▶ SUPPLIED MATERIAL
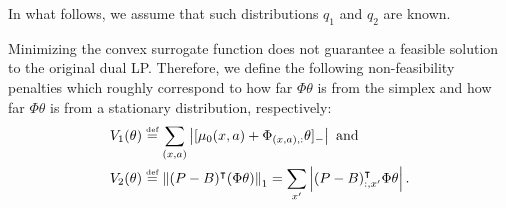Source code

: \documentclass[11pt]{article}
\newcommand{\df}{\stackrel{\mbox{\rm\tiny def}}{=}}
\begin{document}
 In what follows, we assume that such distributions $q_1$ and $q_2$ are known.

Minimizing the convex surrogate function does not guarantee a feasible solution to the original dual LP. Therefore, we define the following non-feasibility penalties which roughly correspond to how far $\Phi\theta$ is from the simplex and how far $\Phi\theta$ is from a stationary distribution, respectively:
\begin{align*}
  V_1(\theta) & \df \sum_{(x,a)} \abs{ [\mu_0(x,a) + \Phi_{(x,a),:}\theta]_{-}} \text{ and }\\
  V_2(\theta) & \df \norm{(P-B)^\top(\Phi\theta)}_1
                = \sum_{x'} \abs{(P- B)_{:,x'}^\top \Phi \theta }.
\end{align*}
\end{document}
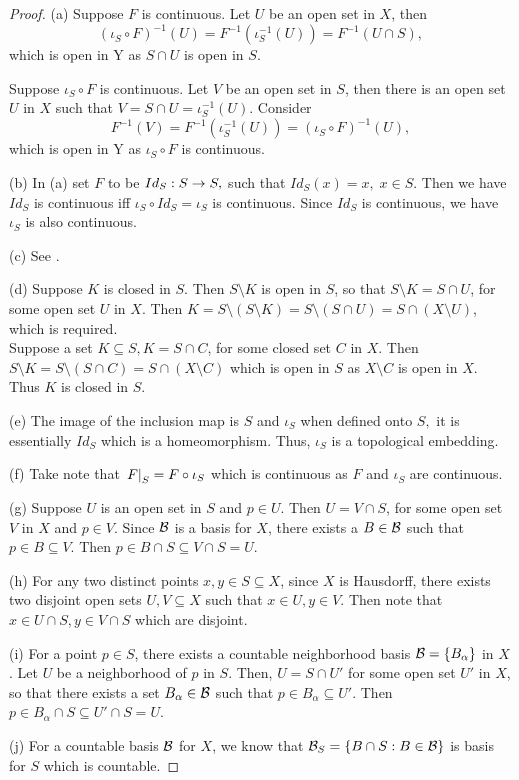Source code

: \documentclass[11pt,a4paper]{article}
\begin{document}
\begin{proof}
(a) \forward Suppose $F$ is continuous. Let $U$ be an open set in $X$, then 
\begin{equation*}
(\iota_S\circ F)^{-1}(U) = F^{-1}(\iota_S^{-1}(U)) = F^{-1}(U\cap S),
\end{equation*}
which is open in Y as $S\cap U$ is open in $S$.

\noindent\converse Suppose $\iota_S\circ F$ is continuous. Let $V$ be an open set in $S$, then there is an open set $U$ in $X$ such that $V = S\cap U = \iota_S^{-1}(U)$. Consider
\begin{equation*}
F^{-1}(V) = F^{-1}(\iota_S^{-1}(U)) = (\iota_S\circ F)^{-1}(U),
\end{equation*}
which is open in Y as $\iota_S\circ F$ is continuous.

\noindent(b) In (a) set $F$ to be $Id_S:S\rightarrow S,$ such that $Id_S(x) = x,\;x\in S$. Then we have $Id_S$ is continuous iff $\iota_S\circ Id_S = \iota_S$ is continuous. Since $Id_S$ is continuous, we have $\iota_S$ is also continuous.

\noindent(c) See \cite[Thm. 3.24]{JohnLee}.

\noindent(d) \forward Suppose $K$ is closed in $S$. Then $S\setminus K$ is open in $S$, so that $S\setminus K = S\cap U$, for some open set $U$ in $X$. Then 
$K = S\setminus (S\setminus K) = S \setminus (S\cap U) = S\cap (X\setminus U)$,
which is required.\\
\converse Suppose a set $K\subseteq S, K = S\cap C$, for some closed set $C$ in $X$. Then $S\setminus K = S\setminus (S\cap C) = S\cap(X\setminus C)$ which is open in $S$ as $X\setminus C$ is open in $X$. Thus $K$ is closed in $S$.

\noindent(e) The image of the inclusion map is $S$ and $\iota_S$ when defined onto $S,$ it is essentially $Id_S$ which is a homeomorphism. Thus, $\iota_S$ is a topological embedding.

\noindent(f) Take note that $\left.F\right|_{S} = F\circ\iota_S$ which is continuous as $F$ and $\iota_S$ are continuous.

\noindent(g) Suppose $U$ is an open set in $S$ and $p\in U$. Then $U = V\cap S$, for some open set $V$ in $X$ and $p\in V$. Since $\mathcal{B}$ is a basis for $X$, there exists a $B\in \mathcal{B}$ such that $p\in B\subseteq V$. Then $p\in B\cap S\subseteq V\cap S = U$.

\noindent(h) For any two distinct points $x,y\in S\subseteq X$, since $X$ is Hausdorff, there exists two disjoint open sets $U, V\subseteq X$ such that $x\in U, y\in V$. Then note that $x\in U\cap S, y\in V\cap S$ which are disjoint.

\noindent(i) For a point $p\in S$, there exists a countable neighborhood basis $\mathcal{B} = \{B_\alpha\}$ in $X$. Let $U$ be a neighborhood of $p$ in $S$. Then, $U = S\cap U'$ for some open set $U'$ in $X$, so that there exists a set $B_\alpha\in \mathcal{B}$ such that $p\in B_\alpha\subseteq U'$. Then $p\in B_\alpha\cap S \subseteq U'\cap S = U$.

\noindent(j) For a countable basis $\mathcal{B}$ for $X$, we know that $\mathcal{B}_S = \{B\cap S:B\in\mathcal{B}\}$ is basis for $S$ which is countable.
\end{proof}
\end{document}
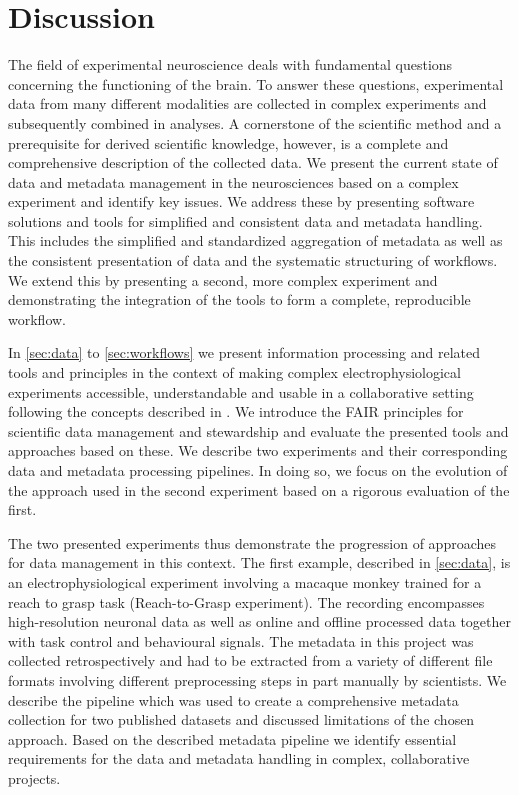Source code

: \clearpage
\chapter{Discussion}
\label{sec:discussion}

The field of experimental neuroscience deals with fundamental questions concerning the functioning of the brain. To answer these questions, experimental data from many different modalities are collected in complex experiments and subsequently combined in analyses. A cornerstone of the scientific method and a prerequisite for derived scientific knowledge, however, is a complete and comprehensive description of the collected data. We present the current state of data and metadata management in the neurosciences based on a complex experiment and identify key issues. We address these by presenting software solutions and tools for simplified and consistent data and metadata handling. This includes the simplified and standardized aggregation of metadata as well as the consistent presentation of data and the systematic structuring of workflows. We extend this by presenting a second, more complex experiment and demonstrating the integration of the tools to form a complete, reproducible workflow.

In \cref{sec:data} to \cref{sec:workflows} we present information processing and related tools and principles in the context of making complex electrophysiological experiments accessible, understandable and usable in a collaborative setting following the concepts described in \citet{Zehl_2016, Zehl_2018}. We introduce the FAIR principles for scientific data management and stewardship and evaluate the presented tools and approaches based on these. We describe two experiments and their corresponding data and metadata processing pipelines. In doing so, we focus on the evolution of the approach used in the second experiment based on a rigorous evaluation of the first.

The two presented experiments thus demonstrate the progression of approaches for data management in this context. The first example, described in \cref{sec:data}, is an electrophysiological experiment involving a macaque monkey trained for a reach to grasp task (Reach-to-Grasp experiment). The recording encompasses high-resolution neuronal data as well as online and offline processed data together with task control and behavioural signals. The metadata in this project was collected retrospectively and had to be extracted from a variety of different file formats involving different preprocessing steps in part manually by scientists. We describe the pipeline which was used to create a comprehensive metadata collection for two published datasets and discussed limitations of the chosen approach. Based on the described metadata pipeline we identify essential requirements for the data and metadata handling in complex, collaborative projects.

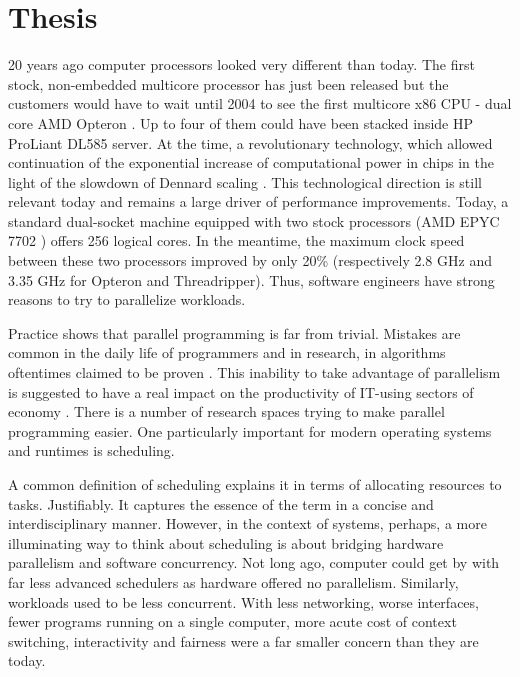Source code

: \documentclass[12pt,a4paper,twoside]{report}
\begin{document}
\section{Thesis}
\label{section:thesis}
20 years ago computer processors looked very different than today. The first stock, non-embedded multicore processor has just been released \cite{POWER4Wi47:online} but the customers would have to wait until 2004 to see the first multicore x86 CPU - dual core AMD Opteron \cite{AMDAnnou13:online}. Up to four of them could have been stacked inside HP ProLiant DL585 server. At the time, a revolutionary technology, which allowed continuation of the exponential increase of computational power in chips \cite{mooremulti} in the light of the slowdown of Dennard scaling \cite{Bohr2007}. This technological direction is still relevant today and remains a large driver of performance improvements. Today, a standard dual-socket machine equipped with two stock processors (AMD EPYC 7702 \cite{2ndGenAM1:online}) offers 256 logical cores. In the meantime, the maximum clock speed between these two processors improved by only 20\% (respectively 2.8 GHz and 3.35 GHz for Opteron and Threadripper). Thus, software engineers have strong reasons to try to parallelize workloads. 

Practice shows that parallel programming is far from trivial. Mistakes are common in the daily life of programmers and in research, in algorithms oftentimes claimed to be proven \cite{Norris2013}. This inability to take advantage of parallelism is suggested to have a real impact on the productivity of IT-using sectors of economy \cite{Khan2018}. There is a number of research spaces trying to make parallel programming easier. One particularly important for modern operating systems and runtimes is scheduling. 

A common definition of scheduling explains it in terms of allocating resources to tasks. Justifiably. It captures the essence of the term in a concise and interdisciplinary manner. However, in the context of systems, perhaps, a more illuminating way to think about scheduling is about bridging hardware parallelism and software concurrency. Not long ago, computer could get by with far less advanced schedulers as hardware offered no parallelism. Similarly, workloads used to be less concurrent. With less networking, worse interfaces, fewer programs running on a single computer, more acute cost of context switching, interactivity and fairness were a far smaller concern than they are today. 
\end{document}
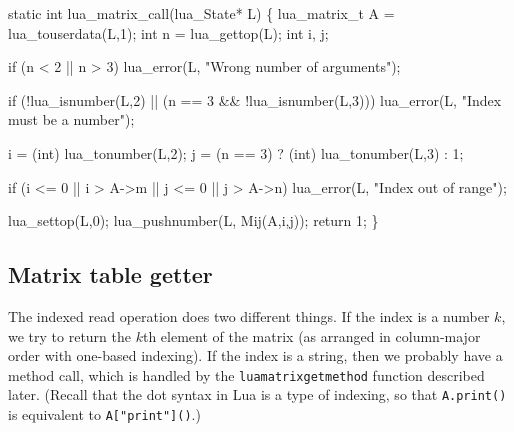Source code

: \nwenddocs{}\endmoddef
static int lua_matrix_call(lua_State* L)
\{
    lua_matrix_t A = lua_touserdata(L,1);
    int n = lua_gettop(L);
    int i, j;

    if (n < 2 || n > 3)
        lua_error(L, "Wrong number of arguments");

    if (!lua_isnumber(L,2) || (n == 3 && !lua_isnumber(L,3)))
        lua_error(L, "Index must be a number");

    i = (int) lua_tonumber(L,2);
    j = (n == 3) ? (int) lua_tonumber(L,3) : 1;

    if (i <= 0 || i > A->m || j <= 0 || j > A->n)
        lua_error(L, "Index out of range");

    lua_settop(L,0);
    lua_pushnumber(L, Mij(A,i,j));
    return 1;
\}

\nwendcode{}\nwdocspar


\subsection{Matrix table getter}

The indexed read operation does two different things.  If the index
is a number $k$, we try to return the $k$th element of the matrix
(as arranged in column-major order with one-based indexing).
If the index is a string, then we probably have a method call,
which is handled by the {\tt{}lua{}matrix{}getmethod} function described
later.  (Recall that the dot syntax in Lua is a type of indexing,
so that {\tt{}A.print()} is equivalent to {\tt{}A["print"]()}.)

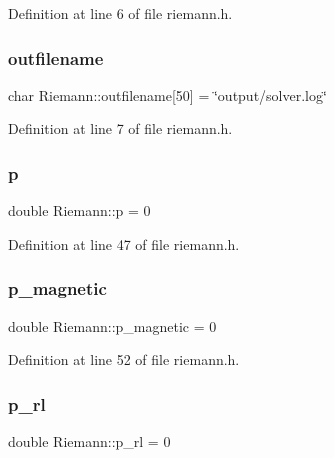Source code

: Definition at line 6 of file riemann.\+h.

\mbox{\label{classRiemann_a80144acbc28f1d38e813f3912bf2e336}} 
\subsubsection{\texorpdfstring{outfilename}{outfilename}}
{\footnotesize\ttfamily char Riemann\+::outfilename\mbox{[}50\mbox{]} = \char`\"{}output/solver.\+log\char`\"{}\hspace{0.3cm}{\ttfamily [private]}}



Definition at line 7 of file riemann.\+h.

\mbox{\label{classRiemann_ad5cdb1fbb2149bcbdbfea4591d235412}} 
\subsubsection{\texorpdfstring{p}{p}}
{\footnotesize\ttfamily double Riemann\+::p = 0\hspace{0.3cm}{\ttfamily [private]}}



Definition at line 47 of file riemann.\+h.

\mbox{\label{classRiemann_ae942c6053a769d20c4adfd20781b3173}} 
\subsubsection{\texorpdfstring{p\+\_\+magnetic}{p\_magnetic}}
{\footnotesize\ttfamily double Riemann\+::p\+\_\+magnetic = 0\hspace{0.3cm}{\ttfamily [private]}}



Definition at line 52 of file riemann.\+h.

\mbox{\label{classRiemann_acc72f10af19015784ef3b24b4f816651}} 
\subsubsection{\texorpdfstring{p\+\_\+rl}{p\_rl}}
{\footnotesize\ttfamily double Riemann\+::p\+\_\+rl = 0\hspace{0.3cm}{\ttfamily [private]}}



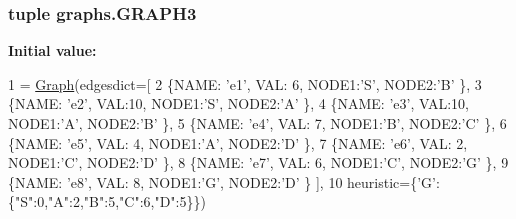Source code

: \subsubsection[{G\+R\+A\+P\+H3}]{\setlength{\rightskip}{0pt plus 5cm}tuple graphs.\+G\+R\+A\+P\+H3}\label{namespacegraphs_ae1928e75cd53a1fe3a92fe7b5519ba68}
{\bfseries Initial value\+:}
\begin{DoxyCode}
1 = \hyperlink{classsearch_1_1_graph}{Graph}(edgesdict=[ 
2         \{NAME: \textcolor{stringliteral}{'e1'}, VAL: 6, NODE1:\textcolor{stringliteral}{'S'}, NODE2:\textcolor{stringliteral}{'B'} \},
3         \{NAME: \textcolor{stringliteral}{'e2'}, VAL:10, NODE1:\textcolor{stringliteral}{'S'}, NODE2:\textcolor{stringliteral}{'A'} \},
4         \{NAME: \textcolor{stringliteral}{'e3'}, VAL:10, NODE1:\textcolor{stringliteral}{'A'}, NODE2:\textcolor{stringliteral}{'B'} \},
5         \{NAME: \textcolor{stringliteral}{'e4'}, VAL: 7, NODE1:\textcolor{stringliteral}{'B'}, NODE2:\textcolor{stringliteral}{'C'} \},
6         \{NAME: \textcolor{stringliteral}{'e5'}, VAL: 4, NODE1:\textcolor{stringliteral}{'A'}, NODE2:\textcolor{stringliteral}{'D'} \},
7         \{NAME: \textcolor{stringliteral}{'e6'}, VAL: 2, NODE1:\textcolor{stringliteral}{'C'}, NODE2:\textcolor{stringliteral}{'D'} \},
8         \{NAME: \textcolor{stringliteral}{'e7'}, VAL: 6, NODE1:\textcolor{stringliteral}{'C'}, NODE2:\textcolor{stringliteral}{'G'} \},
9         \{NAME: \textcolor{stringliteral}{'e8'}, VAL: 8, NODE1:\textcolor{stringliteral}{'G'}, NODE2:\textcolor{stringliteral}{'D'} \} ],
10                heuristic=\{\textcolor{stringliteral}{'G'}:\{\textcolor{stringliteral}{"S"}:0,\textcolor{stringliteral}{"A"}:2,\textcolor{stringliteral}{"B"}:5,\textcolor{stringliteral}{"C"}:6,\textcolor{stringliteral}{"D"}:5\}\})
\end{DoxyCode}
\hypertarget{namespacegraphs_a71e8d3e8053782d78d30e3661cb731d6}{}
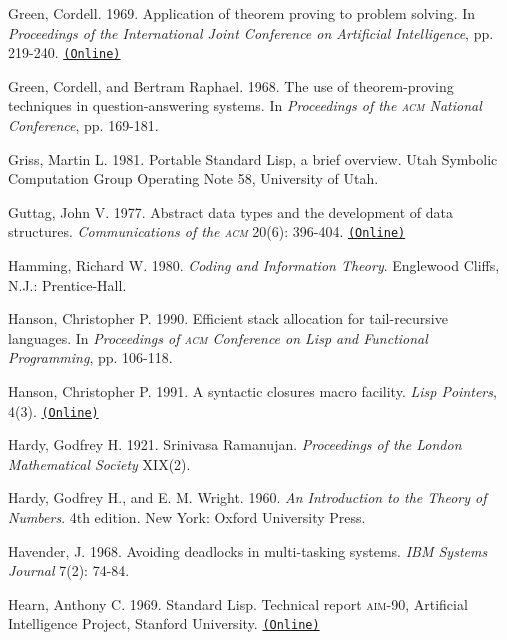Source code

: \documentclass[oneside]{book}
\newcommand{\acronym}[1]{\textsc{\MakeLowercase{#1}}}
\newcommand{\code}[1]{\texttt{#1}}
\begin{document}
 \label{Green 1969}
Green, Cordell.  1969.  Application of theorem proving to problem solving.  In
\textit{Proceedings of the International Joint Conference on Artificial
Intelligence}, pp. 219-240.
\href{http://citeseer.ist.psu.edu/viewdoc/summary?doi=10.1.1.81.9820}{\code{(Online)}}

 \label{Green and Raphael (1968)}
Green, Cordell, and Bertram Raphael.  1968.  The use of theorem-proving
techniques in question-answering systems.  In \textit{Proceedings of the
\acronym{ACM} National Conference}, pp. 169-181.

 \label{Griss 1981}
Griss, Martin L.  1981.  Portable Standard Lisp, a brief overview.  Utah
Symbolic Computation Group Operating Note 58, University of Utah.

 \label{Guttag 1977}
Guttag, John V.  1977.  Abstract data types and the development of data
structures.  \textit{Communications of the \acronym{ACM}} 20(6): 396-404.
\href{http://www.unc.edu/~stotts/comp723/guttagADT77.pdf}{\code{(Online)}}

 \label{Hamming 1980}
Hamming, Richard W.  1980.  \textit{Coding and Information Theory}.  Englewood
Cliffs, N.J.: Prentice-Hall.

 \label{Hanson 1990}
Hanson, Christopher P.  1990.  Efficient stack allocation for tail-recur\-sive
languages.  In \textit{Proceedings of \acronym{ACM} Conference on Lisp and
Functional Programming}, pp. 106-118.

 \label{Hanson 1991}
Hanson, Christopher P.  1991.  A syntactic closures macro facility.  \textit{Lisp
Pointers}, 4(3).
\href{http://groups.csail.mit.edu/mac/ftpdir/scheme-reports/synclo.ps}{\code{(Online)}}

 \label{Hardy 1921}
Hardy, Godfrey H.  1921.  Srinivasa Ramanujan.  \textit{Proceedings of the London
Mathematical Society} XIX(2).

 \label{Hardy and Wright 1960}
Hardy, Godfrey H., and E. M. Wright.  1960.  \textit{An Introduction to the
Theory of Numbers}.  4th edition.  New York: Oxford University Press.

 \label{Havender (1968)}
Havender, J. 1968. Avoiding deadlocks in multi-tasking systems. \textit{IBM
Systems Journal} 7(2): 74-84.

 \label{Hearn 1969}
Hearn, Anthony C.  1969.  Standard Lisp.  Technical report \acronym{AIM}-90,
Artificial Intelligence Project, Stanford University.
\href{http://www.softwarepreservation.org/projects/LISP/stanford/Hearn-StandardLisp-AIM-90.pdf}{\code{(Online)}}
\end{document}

▶ WHAT YOU NEED TO DO
Go over the data above and copy every line that has the word "continuous" in it.

▶ ANSWER TO THIS PROBLEM
(a) \forward Suppose $F$ is continuous. Let $U$ be an open set in $X$, then 
\noindent\converse Suppose $\iota_S\circ F$ is continuous. Let $V$ be an open set in $S$, then there is an open set $U$ in $X$ such that $V = S\cap U = \iota_S^{-1}(U)$. Consider
which is open in Y as $\iota_S\circ F$ is continuous.
\noindent(b) In (a) set $F$ to be $Id_S:S\rightarrow S,$ such that $Id_S(x) = x,\;x\in S$. Then we have $Id_S$ is continuous iff $\iota_S\circ Id_S = \iota_S$ is continuous. Since $Id_S$ is continuous, we have $\iota_S$ is also continuous.
\noindent(f) Take note that $\left.F\right|_{S} = F\circ\iota_S$ which is continuous as $F$ and $\iota_S$ are continuous.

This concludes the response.